Remembering the Genius of Chris Marker

Steven J. Chandler

 

Marcel Proust stated the evocative powers of the madeleine like no other writer or pâtissier before him. In his novel In Search of Lost Time, Proust’s protagonist bites into a madeleine dipped in tea and is transported to an experience of his childhood.  The sensation of that taste was a coordinate in the geography of his memory. Mapped out, these coordinates throughout the span of a lifetime reveal a distinct memory-scape. Decades later, Alfred Hitchcock too had his madeleine. Played by Kim Novak in Hitchcock’s Vertigo, Madeleine Elster was the living memory through which the protagonist of the film, Scottie, delved into his spiraling past.

 

Referencing Proust’s seminal work and Hitchcock’s heroine, Chris Marker wrote in the introduction to his 1997 multimedia CD-Rom Immemory, “I claim for the image the humility and powers of a madeleine.” In that CD-Rom and in many of his other creative endeavors, Marker continued the process of memory’s cartography. He embraced a multitude of genres as mapmaking tools, the span of his work communicating the dependence of the image to its memory. He cobbled together the realities of disparate cultures, mending the breaches in time through preservation of minutia and banality. In his 1983 work Sans Soleil (sunless), the narrator states, “He liked the fragility of those moments suspended in time. Those memories whose only function had been to leave behind nothing but memories.”

 

Born Christian François Bouche-Villeneuve, he assumed the moniker Chris Marker, a name he chose because it would be easier to pronounce for those he would encounter in his travels. He has been described as filmmaker, essayist, writer, poet, photographer, multimedia artist and a lover of cats. It’s important to note the latter. Regardless of medium, Marker approached his work with a feline curiosity and playfulness. When asked for press photographs, he often responded by offering images of his cat, Guillaume-en-Egypte. It was an example of his mischievous side. But it also pointed to his desire for anonymity.

 

 

This inclination was further evidenced in his 2011 photographic exhibition Passengers, displayed at the Peter Blum gallery in Manhattan. Many of the images are of women whom Marker secretly photographed while riding the Paris Metro.
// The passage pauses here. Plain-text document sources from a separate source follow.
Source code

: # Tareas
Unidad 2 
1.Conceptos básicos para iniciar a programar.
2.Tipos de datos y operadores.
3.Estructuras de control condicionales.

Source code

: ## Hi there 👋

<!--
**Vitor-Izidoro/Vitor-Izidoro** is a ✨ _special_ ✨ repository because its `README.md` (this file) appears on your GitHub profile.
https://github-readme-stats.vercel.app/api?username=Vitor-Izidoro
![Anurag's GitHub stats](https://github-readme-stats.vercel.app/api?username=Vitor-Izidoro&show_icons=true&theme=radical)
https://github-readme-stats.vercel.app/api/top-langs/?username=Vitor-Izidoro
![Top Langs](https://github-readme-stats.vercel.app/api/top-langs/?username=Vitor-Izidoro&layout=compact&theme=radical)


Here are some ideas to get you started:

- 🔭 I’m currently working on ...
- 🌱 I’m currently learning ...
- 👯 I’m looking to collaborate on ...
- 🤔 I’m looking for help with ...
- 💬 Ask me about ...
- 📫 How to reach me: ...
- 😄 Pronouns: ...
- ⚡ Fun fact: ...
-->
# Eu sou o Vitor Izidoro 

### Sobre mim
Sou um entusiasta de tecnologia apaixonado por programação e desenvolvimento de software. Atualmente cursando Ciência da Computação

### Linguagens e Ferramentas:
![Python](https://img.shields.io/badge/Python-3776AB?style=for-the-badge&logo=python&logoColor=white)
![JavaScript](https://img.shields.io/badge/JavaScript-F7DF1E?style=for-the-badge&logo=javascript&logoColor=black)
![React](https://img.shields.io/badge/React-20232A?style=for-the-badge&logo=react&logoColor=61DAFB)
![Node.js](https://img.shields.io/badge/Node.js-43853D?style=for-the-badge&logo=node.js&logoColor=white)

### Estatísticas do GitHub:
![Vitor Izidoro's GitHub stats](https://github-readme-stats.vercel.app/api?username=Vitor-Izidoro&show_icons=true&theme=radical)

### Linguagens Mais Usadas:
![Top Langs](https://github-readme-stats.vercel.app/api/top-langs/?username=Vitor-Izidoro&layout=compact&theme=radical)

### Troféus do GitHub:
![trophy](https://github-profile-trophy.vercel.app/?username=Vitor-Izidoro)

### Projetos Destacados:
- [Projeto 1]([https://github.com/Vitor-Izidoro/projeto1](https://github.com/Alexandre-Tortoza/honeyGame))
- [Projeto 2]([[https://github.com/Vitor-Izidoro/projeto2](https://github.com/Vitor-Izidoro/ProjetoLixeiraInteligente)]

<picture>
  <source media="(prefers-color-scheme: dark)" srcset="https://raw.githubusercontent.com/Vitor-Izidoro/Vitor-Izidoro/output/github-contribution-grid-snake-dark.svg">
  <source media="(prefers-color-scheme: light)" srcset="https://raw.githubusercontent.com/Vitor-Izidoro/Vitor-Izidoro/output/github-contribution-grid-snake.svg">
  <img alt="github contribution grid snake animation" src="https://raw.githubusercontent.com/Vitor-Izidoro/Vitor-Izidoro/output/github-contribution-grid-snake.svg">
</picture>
He juxtaposed their digital images with their counterparts in classical art. For example, one of the more striking photographs depicts an African woman in the depths of a commuter’s slumber, her pose and fragility measured against that of the Mona Lisa superimposed next to her. Marker writes in the volume of photographs from the exhibition, “My aim is exactly…the opposite of tabloids. I try to give them their best moment, often imperceptible in the stream of time, sometimes 1/50 of a second that makes them truer to their inner selves." He approached his subjects with the furtiveness of the voyeur, his camera disappearing into the sightline and rescuing from collective amnesia those moments in time that, if not recorded, are simply forgotten.

 

An integral figure in the French New Wave movement—which included directors such as Eric Rohmer and Alain Resnais—Marker diverged from the purely fictional (save for his story of post-apocalyptic Paris made almost completely of still photographs, La Jetée) to develop and embrace a distinct documentary style. In reviewing Marker’s 1958 nonfiction film Letter from Siberia, critic Andre Bazin termed his work an “essay documented by film.” Of all his tools, the cinematic essay was his compass, a guiding force for Marker’s most decisive works.

 

Marker’s Sans Soleil was the paradigm of the cinematic essay. The force behind the camera in the film is hidden, a lens disembodied who we learn in the closing credits is named Sandor Krasna, another Marker pseudonym. What we see is his stream-of-vision, a collage of images from Japan, the former Portuguese West Africa, Iceland, Ile-de-France and San Francisco. Throughout the film, an unnamed female narrator reads letters which Krasna has sent to her.

 

Marker’s images endure not because they are timeless, but rather they are imbued with time, teeming with both past and present history. He catches a woman from the Cape Verde Islands staring directly into the camera, her smile singularly her own, but her facial features and place in this world shaped by centuries of colonialism. We don’t hear her speak, but her momentary gaze into the camera obliges dialectics nonetheless. She is neither an argument for or against colonialism, but simply its product. Referencing the importance of this moment, the narrator states, ”Frankly, have you ever heard of anything stupider than to say to people as they teach in film schools, not to look at the camera?” Sans Soleil does not seek out the critical issues of civilization to further an argument. We see instead the camera serving as an extension of Marker’s memory. We are asked to interpret these images not for their political or social poignancy, but for their capacity to forge memory. If they touch upon the political state of a place or time, they do so because the image cannot escape their political context.

 

Time stretches the limits of experience. When stretched too far the experience crosses into the realm of memory. Marker continually traverses these sectors of memory and experience throughout Sans Soleil. The narrator states, “I’m writing you all this from another world, a world of appearances. In a way the two worlds communicate with each other. Memory is to one what history is to the other: an impossibility.” The film begins with three blonde children on a road in the small town of Heimaey in Iceland in 1965. At the end of the film, that same town is shown five years later following an eruption of the island’s volcano. Only the rooftops are seen under the sea of ashes. And those children? We almost forget that this dark, sunless place was where those three children held hands and stared at the camera in wonderment. The eruption of that volcano was an act of forgetting, as though “the entire year ’65 had just been covered in ashes.” What is left of those children? A memory.

 

The narrator states, “Memory is not the opposite of forgetting, but its lining.” The path then to memory is ahead of us. Marker suggests that our experience reveals only the substance of things. The essence, like the image of those three Icelandic children, is found only in the absence of the image. In nature, this is the obliteration of time. For humans, it’s the act of forgetting.

 

Author Bio:
Steven J. Chandler is a contributing writer at Highbrow Magazine.

 

Photos: Gary Ing, Festival de Cine Africano Cordoba (Flickr, Creative Commons).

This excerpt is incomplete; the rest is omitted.